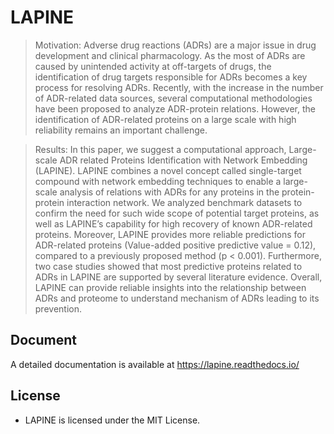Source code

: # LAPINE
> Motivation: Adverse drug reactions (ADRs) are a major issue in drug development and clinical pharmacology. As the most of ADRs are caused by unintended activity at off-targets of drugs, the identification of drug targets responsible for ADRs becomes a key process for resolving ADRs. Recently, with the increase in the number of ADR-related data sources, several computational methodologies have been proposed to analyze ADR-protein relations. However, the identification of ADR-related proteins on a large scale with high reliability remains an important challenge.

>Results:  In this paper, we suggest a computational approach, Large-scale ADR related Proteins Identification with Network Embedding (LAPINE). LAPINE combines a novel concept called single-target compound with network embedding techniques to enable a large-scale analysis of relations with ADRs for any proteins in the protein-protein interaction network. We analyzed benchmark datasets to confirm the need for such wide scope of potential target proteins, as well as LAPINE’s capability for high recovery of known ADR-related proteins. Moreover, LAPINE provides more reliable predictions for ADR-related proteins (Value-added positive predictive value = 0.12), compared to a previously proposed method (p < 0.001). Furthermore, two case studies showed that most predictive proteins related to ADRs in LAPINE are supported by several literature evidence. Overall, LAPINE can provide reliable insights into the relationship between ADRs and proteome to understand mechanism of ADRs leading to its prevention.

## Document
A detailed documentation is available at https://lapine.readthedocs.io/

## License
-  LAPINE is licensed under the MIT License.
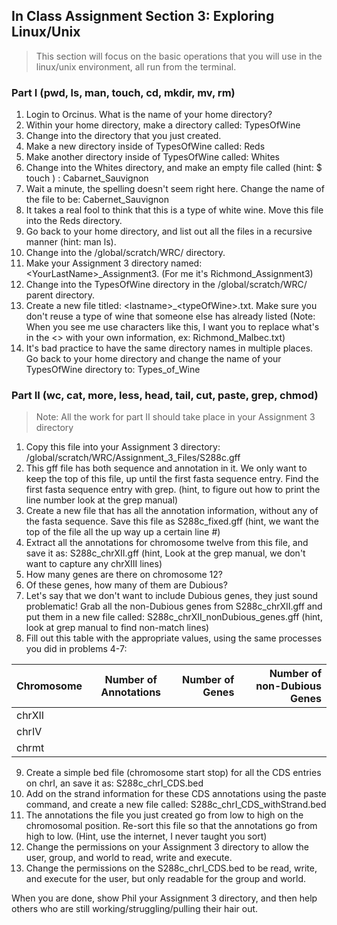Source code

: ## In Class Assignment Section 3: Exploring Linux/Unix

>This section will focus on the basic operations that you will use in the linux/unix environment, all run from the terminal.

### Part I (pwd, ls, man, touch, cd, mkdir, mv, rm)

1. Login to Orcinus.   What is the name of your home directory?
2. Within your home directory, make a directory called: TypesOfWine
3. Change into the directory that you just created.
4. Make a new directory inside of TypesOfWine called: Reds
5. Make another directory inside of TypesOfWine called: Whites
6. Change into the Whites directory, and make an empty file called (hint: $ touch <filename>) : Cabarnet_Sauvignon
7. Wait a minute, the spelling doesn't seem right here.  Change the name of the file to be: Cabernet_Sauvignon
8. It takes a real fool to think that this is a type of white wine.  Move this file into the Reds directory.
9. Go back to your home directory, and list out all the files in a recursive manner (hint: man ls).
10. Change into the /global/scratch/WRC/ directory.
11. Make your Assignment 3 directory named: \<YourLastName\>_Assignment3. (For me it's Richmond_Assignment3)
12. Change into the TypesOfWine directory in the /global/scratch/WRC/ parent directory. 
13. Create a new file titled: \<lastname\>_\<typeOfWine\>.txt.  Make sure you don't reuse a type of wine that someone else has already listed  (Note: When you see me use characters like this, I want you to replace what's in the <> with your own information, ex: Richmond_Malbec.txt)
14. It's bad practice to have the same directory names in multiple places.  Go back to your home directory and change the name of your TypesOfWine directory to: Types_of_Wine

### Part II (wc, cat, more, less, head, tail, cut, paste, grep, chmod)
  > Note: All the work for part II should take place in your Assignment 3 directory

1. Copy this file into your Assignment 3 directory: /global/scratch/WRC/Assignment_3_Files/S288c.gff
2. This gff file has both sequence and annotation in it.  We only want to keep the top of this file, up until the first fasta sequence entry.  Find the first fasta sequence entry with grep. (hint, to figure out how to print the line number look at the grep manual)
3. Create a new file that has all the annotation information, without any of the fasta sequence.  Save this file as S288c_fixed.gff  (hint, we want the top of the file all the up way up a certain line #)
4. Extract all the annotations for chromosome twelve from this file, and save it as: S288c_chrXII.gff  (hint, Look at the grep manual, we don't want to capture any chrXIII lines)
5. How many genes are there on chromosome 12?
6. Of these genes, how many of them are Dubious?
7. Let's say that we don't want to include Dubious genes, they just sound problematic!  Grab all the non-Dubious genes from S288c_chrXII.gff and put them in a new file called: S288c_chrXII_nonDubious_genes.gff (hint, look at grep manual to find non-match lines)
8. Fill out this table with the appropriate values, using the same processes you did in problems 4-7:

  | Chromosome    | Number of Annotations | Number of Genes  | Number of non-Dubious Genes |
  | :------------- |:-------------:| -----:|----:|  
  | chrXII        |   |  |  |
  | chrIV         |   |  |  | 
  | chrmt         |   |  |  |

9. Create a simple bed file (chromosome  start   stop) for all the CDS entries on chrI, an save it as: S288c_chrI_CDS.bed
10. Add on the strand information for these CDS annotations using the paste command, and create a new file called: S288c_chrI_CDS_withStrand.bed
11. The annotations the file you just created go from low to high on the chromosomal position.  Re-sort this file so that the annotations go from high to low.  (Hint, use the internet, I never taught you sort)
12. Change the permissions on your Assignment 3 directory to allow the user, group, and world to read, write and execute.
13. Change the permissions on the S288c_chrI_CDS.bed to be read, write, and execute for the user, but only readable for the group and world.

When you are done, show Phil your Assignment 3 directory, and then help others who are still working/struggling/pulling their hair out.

▶ _TASK DIRECTIONS_:
I'd like the entries above repeated exactly, but without any of their pictures.

▶ _SOLUTION TO THE PROBLEM_:
Source code

: # LAPINE
> Motivation: Adverse drug reactions (ADRs) are a major issue in drug development and clinical pharmacology. As the most of ADRs are caused by unintended activity at off-targets of drugs, the identification of drug targets responsible for ADRs becomes a key process for resolving ADRs. Recently, with the increase in the number of ADR-related data sources, several computational methodologies have been proposed to analyze ADR-protein relations. However, the identification of ADR-related proteins on a large scale with high reliability remains an important challenge.

>Results:  In this paper, we suggest a computational approach, Large-scale ADR related Proteins Identification with Network Embedding (LAPINE). LAPINE combines a novel concept called single-target compound with network embedding techniques to enable a large-scale analysis of relations with ADRs for any proteins in the protein-protein interaction network. We analyzed benchmark datasets to confirm the need for such wide scope of potential target proteins, as well as LAPINE’s capability for high recovery of known ADR-related proteins. Moreover, LAPINE provides more reliable predictions for ADR-related proteins (Value-added positive predictive value = 0.12), compared to a previously proposed method (p < 0.001). Furthermore, two case studies showed that most predictive proteins related to ADRs in LAPINE are supported by several literature evidence. Overall, LAPINE can provide reliable insights into the relationship between ADRs and proteome to understand mechanism of ADRs leading to its prevention.

## Document
A detailed documentation is available at https://lapine.readthedocs.io/

## License
-  LAPINE is licensed under the MIT License.
Source code

: ## In Class Assignment Section 3: Exploring Linux/Unix

>This section will focus on the basic operations that you will use in the linux/unix environment, all run from the terminal.

### Part I (pwd, ls, man, touch, cd, mkdir, mv, rm)

1. Login to Orcinus.   What is the name of your home directory?
2. Within your home directory, make a directory called: TypesOfWine
3. Change into the directory that you just created.
4. Make a new directory inside of TypesOfWine called: Reds
5. Make another directory inside of TypesOfWine called: Whites
6. Change into the Whites directory, and make an empty file called (hint: $ touch <filename>) : Cabarnet_Sauvignon
7. Wait a minute, the spelling doesn't seem right here.  Change the name of the file to be: Cabernet_Sauvignon
8. It takes a real fool to think that this is a type of white wine.  Move this file into the Reds directory.
9. Go back to your home directory, and list out all the files in a recursive manner (hint: man ls).
10. Change into the /global/scratch/WRC/ directory.
11. Make your Assignment 3 directory named: \<YourLastName\>_Assignment3. (For me it's Richmond_Assignment3)
12. Change into the TypesOfWine directory in the /global/scratch/WRC/ parent directory. 
13. Create a new file titled: \<lastname\>_\<typeOfWine\>.txt.  Make sure you don't reuse a type of wine that someone else has already listed  (Note: When you see me use characters like this, I want you to replace what's in the <> with your own information, ex: Richmond_Malbec.txt)
14. It's bad practice to have the same directory names in multiple places.  Go back to your home directory and change the name of your TypesOfWine directory to: Types_of_Wine

### Part II (wc, cat, more, less, head, tail, cut, paste, grep, chmod)
  > Note: All the work for part II should take place in your Assignment 3 directory

1. Copy this file into your Assignment 3 directory: /global/scratch/WRC/Assignment_3_Files/S288c.gff
2. This gff file has both sequence and annotation in it.  We only want to keep the top of this file, up until the first fasta sequence entry.  Find the first fasta sequence entry with grep. (hint, to figure out how to print the line number look at the grep manual)
3. Create a new file that has all the annotation information, without any of the fasta sequence.  Save this file as S288c_fixed.gff  (hint, we want the top of the file all the up way up a certain line #)
4. Extract all the annotations for chromosome twelve from this file, and save it as: S288c_chrXII.gff  (hint, Look at the grep manual, we don't want to capture any chrXIII lines)
5. How many genes are there on chromosome 12?
6. Of these genes, how many of them are Dubious?
7. Let's say that we don't want to include Dubious genes, they just sound problematic!  Grab all the non-Dubious genes from S288c_chrXII.gff and put them in a new file called: S288c_chrXII_nonDubious_genes.gff (hint, look at grep manual to find non-match lines)
8. Fill out this table with the appropriate values, using the same processes you did in problems 4-7:

  | Chromosome    | Number of Annotations | Number of Genes  | Number of non-Dubious Genes |
  | :------------- |:-------------:| -----:|----:|  
  | chrXII        |   |  |  |
  | chrIV         |   |  |  | 
  | chrmt         |   |  |  |

9. Create a simple bed file (chromosome  start   stop) for all the CDS entries on chrI, an save it as: S288c_chrI_CDS.bed
10. Add on the strand information for these CDS annotations using the paste command, and create a new file called: S288c_chrI_CDS_withStrand.bed
11. The annotations the file you just created go from low to high on the chromosomal position.  Re-sort this file so that the annotations go from high to low.  (Hint, use the internet, I never taught you sort)
12. Change the permissions on your Assignment 3 directory to allow the user, group, and world to read, write and execute.
13. Change the permissions on the S288c_chrI_CDS.bed to be read, write, and execute for the user, but only readable for the group and world.

When you are done, show Phil your Assignment 3 directory, and then help others who are still working/struggling/pulling their hair out.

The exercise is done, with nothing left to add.